The carnal root of sex is usually conceived of as the uninhibited expression of desire – or, to put it more bluntly, as lust.  This root of sex is what drives the pornography industry’s ubiquity and the hookup culture found on many college campuses.  The weaknesses in this root are manifold.  People are objectified.  Some are even raped.  And relationships rooted in carnality have literally no chance – and that is not an exaggeration – of lasting.  Such relationships are fundamentally selfish.  And selfishness is a sin that sexual commitment and wholeness cannot endure.

One of the unique gifts that Christianity brings to today’s debates over human sexuality is that while it celebrates the importance of love in sexual relationships and readily acknowledges and makes provisions for the reality that people struggle with carnal lust, it offers human sexuality another – and, I would argue, better – root.  It adds to the sentimental and to the carnal the aspirational.  This root sees human sexuality as something that reaches beyond the private love of two individuals and certainly beyond the fleshly lusts of one individual and seeks to reflect something of God’s love and His created order in its expression of human love and our relational order.  This aspirational root, rather than self-righteously condemning people who fall short of it, grieves over sexual sin and gently invites sexual sinners to turn from their sin and aim higher, just as Jesus does with the woman caught in adultery when He invites her to, “Go now and leave your life of sin” (John 8:11).  The Christian aspirational root of sex trades the brutality of Brunei for the blessings of rightly ordered relationships and the legislative problems of Utah for the redemption won by Christ.
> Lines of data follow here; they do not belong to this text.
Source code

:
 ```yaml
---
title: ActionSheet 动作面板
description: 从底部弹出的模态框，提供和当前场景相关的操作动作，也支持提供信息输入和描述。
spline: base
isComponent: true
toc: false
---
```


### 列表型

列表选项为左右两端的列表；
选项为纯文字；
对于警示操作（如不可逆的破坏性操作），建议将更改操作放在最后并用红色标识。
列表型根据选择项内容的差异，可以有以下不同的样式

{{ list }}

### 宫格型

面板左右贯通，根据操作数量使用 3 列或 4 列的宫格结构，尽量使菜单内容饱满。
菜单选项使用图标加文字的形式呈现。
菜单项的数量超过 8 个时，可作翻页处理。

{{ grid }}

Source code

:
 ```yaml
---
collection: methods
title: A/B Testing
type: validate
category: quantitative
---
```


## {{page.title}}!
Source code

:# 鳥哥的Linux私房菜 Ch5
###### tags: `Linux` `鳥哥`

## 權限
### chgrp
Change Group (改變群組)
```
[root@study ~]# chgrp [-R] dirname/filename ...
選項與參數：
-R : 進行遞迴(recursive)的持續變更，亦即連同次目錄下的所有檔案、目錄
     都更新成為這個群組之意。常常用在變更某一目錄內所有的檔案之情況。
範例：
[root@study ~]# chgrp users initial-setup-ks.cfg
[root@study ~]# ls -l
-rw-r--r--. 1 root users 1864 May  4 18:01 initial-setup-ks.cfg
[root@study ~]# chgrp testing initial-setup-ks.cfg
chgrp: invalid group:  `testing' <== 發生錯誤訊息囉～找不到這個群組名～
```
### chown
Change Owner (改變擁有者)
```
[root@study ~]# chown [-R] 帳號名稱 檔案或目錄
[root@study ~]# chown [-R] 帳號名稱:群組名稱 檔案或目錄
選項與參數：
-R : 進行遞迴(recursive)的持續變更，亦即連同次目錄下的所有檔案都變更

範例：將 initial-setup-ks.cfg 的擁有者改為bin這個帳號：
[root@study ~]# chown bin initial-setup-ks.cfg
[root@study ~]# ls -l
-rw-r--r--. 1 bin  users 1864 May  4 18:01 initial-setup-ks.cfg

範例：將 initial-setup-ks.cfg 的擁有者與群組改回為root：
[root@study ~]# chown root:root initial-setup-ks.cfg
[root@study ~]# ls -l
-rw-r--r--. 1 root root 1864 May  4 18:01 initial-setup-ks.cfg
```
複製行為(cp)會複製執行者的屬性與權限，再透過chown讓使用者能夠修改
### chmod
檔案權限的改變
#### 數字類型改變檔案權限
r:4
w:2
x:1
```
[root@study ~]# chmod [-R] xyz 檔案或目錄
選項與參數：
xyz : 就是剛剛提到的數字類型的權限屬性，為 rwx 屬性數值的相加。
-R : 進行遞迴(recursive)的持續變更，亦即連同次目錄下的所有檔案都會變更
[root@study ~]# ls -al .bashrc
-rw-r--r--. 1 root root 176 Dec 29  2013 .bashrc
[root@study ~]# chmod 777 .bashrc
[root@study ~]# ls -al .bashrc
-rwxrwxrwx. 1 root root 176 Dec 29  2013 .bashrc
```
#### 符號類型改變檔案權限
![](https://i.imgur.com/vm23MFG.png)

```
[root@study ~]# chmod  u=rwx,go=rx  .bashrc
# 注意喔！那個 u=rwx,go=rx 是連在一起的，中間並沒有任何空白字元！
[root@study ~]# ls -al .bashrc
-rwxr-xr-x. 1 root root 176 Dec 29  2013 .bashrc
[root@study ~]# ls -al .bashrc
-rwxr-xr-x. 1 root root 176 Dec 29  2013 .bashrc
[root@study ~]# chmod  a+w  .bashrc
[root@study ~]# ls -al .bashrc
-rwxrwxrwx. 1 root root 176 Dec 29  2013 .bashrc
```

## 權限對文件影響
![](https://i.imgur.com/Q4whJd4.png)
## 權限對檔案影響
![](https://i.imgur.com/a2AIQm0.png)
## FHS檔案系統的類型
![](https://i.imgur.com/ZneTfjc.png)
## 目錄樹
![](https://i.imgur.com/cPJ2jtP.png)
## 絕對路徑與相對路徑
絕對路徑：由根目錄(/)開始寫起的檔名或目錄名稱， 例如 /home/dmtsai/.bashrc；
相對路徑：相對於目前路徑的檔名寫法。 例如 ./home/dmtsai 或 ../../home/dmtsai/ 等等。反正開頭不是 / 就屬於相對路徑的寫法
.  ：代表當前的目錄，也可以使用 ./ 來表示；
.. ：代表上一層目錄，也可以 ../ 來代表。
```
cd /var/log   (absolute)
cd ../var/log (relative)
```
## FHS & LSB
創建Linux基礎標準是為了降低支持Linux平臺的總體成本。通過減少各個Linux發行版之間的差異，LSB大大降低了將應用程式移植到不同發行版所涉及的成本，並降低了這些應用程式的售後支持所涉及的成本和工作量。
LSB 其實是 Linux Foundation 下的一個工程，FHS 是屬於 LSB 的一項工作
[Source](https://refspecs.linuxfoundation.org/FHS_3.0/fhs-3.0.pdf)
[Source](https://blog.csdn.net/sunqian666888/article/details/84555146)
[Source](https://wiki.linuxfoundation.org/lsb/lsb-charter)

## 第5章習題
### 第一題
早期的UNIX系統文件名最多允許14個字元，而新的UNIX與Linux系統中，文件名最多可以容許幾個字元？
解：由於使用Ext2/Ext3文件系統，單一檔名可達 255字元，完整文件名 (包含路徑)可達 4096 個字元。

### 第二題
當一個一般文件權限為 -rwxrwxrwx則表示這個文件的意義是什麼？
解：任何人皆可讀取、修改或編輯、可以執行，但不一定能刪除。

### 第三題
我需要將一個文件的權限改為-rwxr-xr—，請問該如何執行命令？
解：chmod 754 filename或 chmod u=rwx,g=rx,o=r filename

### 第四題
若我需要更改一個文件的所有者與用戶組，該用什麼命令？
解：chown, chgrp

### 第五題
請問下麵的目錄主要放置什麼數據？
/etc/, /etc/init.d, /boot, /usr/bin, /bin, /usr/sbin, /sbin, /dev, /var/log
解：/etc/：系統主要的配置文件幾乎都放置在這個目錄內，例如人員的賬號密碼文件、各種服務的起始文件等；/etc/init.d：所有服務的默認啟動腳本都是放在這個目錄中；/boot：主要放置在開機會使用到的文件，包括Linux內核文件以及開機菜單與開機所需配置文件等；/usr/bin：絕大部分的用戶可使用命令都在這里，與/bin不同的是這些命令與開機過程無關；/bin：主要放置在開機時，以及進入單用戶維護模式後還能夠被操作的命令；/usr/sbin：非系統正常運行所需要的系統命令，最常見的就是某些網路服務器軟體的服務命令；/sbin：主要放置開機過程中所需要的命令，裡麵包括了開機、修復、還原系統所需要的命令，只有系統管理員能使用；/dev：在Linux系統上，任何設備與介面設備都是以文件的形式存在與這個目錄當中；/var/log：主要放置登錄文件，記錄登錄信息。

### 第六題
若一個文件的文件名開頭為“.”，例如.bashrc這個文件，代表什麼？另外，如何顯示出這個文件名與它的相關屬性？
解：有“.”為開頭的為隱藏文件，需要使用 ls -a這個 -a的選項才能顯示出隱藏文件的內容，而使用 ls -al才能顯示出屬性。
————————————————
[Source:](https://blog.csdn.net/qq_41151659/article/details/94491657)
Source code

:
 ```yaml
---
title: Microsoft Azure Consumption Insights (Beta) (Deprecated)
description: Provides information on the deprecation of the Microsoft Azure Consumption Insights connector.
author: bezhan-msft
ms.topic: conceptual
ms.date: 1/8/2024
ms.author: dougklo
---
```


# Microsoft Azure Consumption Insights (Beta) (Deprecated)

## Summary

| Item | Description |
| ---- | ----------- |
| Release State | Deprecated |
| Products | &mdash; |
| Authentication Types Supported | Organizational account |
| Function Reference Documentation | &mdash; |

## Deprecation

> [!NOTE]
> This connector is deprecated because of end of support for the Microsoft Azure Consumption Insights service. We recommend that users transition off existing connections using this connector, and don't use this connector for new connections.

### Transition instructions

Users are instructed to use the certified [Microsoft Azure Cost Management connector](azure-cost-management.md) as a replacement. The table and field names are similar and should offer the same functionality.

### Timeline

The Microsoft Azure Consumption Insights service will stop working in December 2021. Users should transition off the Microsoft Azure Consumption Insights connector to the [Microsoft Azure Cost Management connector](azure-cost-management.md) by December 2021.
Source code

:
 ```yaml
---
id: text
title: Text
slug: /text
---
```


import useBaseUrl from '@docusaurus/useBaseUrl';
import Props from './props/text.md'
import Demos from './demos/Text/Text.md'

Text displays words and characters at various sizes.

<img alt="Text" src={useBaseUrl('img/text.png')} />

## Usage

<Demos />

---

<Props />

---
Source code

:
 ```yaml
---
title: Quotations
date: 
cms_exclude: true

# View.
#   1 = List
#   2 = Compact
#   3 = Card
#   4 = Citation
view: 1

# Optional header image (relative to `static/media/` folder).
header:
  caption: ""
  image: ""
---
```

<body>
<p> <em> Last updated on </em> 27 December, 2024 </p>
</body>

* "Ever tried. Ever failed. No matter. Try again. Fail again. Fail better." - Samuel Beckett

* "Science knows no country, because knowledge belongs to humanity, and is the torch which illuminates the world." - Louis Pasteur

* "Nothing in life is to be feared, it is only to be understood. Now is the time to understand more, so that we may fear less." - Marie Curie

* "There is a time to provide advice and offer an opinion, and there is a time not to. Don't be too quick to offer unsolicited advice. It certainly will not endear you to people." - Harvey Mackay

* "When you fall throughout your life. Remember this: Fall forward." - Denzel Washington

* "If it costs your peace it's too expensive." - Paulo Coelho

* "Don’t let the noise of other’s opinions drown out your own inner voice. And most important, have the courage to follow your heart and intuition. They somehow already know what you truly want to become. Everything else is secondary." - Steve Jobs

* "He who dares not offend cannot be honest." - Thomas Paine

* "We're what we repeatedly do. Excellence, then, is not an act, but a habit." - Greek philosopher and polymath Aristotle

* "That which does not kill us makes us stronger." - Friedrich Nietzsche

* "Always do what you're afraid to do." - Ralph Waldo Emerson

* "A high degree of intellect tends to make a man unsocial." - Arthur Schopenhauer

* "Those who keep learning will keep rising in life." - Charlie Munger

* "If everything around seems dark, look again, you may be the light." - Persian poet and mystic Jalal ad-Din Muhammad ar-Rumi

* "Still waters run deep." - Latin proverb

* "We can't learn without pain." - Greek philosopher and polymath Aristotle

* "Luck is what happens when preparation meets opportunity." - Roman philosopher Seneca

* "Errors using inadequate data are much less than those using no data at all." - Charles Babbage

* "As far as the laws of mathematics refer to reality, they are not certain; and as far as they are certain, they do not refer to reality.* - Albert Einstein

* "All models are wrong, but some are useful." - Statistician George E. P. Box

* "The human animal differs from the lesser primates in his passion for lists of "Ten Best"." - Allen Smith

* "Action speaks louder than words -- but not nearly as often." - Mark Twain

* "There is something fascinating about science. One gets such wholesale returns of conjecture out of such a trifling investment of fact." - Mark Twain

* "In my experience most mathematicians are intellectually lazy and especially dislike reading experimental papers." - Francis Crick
The best picture of aspirational sexuality can be found in Christian marriage, which is itself an aspirational picture of Christ’s love for the Church – a love so deep that it led Him to lay down His life on a cross.  On the cross, perfect righteousness and infinite forgiveness meet.  May we, as those who follow Christ, aspire to hold forth to sexual sinners what Christ first held out to us from the cross.  He is our way forward.